*WORK TO COMPLETE*.
What lines below include the word "return"? Copy each one.

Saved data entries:
***

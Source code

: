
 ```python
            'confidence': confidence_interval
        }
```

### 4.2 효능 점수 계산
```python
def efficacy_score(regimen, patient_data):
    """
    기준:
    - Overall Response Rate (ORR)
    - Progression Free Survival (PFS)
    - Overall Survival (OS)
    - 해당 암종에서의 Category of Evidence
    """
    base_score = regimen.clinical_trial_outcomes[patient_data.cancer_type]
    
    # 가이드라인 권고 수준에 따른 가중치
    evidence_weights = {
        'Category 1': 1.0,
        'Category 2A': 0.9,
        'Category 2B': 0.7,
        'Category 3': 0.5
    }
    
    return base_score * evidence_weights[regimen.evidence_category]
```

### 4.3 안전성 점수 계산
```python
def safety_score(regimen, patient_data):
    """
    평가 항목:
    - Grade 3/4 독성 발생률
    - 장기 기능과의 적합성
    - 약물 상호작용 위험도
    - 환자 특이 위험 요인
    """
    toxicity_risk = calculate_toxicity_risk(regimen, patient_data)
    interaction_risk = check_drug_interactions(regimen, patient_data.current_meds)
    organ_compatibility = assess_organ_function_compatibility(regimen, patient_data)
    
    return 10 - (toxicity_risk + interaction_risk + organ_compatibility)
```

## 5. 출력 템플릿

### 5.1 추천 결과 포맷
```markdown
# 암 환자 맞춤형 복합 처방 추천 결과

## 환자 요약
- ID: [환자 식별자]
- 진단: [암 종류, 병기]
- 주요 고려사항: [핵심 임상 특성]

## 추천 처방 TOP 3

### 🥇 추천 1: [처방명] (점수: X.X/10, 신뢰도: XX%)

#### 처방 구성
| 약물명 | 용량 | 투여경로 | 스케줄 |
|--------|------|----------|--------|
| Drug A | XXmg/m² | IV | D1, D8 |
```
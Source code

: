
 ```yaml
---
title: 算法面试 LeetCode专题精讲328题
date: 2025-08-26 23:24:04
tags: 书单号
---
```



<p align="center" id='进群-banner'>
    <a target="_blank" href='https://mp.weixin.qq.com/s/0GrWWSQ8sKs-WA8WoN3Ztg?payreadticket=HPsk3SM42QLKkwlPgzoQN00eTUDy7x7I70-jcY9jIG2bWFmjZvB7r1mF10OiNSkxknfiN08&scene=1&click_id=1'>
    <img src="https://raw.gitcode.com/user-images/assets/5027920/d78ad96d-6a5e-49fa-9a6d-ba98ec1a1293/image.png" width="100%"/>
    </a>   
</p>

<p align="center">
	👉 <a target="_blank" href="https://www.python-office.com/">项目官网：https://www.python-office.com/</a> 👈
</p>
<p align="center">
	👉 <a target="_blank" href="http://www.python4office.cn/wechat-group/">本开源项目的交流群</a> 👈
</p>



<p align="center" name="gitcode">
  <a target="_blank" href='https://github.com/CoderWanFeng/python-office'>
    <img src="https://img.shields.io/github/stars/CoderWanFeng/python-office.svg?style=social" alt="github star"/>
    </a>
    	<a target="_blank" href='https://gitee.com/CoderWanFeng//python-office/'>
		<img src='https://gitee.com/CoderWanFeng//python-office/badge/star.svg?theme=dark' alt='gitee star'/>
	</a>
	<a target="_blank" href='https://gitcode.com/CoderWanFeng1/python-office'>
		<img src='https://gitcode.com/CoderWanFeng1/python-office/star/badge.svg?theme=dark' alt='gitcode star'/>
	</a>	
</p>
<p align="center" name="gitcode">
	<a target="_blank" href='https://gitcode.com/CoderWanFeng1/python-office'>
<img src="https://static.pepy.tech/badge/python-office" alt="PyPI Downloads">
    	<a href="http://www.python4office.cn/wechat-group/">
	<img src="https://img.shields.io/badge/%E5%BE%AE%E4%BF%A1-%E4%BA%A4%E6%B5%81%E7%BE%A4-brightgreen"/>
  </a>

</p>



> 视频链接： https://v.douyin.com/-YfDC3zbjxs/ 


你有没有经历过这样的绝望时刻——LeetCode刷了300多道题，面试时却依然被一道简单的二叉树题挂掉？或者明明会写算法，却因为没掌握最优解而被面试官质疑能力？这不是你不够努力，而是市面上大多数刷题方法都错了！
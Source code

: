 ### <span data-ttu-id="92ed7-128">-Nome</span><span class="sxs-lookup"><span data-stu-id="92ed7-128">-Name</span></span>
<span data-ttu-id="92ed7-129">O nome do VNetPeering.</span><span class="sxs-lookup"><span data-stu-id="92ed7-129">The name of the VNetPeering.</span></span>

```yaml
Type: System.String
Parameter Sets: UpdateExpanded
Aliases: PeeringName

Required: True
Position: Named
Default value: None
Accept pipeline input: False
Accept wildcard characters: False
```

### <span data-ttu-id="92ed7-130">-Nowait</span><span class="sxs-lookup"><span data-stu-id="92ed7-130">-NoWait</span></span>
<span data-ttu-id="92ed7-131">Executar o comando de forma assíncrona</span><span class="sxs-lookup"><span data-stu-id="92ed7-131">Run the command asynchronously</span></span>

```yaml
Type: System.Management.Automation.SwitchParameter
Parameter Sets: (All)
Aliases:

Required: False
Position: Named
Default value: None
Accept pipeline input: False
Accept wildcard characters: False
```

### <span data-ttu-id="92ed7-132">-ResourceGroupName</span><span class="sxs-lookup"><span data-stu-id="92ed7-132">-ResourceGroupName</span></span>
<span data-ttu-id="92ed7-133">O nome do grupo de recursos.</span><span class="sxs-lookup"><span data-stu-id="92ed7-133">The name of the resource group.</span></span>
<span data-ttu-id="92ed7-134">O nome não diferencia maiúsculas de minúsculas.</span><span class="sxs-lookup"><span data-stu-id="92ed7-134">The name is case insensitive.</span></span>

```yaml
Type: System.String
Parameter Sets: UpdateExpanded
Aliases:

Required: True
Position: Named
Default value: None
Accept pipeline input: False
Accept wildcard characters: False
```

***

*SOLUTION FOR THIS TASK*.
    return base_score * evidence_weights[regimen.evidence_category]
    return 10 - (toxicity_risk + interaction_risk + organ_compatibility)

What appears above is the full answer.